The boys over at the Fide-O blog recently noted Jerry Falwell's contention (my word) that the doctrine of limited atonement is heresy (click here).
I don't claim to be some kind of theologian or expert, but I do consider myself a "thinker." My understanding of the doctrine of limited atonement is that Christ's sacrifice on the cross purchased salvation only for those that would believe, put their faith in the blood of Jesus Christ for their salvation. Jesus didn't die for EVERY man, woman and child that would ever live. David Steele/Curtis Thomas¹ put it something like this:
Jesus only bore the sins of the "elect."² Christ's redeeming work was intended to render complete satisfaction for certain specified sinners; it actually secured salvation for these individuals and for no one else. Christ did not die simply to make it possible for God to pardon sinners.
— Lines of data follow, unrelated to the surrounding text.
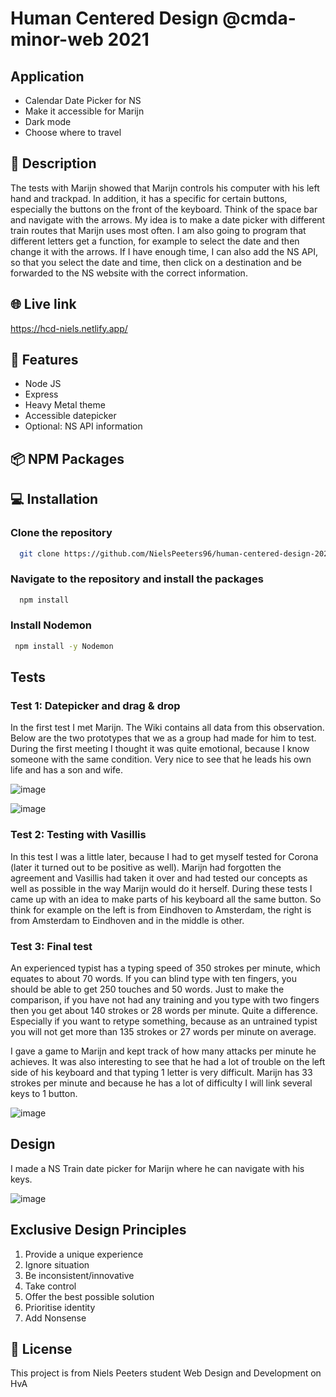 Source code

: # Human Centered Design @cmda-minor-web 2021

## Application

- Calendar Date Picker for NS
- Make it accessible for Marijn
- Dark mode
- Choose where to travel

## 🔦 **Description**
The tests with Marijn showed that Marijn controls his computer with his left hand and trackpad. In addition, it has a specific for certain buttons, especially the buttons on the front of the keyboard. Think of the space bar and navigate with the arrows. My idea is to make a date picker with different train routes that Marijn uses most often. I am also going to program that different letters get a function, for example to select the date and then change it with the arrows. If I have enough time, I can also add the NS API, so that you select the date and time, then click on a destination and be forwarded to the NS website with the correct information.

## 🌐 **Live link**
https://hcd-niels.netlify.app/

## 🚀 **Features**
- Node JS
- Express
- Heavy Metal theme
- Accessible datepicker
- Optional: NS API information

## 📦 **NPM Packages**

## 💻 **Installation**

### Clone the repository

```bash
  git clone https://github.com/NielsPeeters96/human-centered-design-2021.git
```

### Navigate to the repository and install the packages

```bash
  npm install
```

### Install Nodemon

```bash
 npm install -y Nodemon
```

## Tests

### Test 1: Datepicker and drag & drop
In the first test I met Marijn. The Wiki contains all data from this observation. Below are the two prototypes that we as a group had made for him to test. During the first meeting I thought it was quite emotional, because I know someone with the same condition. Very nice to see that he leads his own life and has a son and wife.

![image](https://user-images.githubusercontent.com/78353674/115525636-9217fa00-a28f-11eb-99d8-fe96097f1555.png)

![image](https://user-images.githubusercontent.com/78353674/115526036-ed49ec80-a28f-11eb-9d6c-de23f05a0fdb.png)


### Test 2: Testing with Vasillis
In this test I was a little later, because I had to get myself tested for Corona (later it turned out to be positive as well). Marijn had forgotten the agreement and Vasillis had taken it over and had tested our concepts as well as possible in the way Marijn would do it herself. During these tests I came up with an idea to make parts of his keyboard all the same button. So think for example on the left is from Eindhoven to Amsterdam, the right is from Amsterdam to Eindhoven and in the middle is other.

### Test 3: Final test
An experienced typist has a typing speed of 350 strokes per minute, which equates to about 70 words. If you can blind type with ten fingers, you should be able to get 250 touches and 50 words. Just to make the comparison, if you have not had any training and you type with two fingers then you get about 140 strokes or 28 words per minute. Quite a difference. Especially if you want to retype something, because as an untrained typist you will not get more than 135 strokes or 27 words per minute on average.

I gave a game to Marijn and kept track of how many attacks per minute he achieves. It was also interesting to see that he had a lot of trouble on the left side of his keyboard and that typing 1 letter is very difficult. Marijn has 33 strokes per minute and because he has a lot of difficulty I will link several keys to 1 button.

![image](https://user-images.githubusercontent.com/78353674/115704066-2d31d200-a36b-11eb-8e3e-02dcd0416883.png)

## Design
I made a NS Train date picker for Marijn where he can navigate with his keys.

![image](https://user-images.githubusercontent.com/78353674/116370871-1d067080-a80b-11eb-9786-4385ddf1b686.png)

## Exclusive Design Principles
1. Provide a unique experience
2. Ignore situation
3. Be inconsistent/innovative
4. Take control
5. Offer the best possible solution
6. Prioritise identity
7. Add Nonsense

## 🔐 **License**
This project is from Niels Peeters student Web Design and Development on HvA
Now why would I believe in something like that?
One - Well, first of all, it makes sense to me just on a "logical" level. If Jesus died on the cross, and we know that everyone DOESN'T make it to heaven, then it seems that a portion of the sacrifice was "wasted" so to speak--if Jesus died for everyone.
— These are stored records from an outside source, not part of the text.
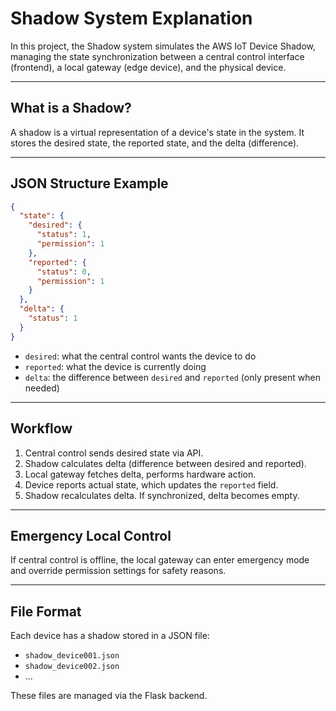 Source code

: # Shadow System Explanation

In this project, the Shadow system simulates the AWS IoT Device Shadow, managing the state synchronization between a central control interface (frontend), a local gateway (edge device), and the physical device.

---

## What is a Shadow?

A shadow is a virtual representation of a device's state in the system. It stores the desired state, the reported state, and the delta (difference).

---

## JSON Structure Example

```json
{
  "state": {
    "desired": {
      "status": 1,
      "permission": 1
    },
    "reported": {
      "status": 0,
      "permission": 1
    }
  },
  "delta": {
    "status": 1
  }
}
```

- `desired`: what the central control wants the device to do
- `reported`: what the device is currently doing
- `delta`: the difference between `desired` and `reported` (only present when needed)

---

## Workflow

1. Central control sends desired state via API.
2. Shadow calculates delta (difference between desired and reported).
3. Local gateway fetches delta, performs hardware action.
4. Device reports actual state, which updates the `reported` field.
5. Shadow recalculates delta. If synchronized, delta becomes empty.

---

## Emergency Local Control

If central control is offline, the local gateway can enter emergency mode and override permission settings for safety reasons.

---

## File Format

Each device has a shadow stored in a JSON file:

- `shadow_device001.json`
- `shadow_device002.json`
- ...

These files are managed via the Flask backend.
Two - God/Jesus being omniscient, why would He die for people that He KNEW WOULD NOT believe in Him; people that would not trust in Him and His sacrifice for their salvation? If God already knows something will happen, it seems to reason that it WILL happen exactly as He knows it. No one will "trick" or "surprise" God by suddenly embracing Christ at the last minute. God will never say: "Well, I'll be...I never saw that coming!"
Three - If...and I mean IF...Jesus died hoping that people would be saved, then that doesn't sound much like an all-knowing, all-powerful God to me. How can an omnipotent God not know who will be saved? And why would he die if there was only HOPE? If that were the case, then there must have existed the possibility that NO ONE would be saved! (And that doesn't make sense to me.)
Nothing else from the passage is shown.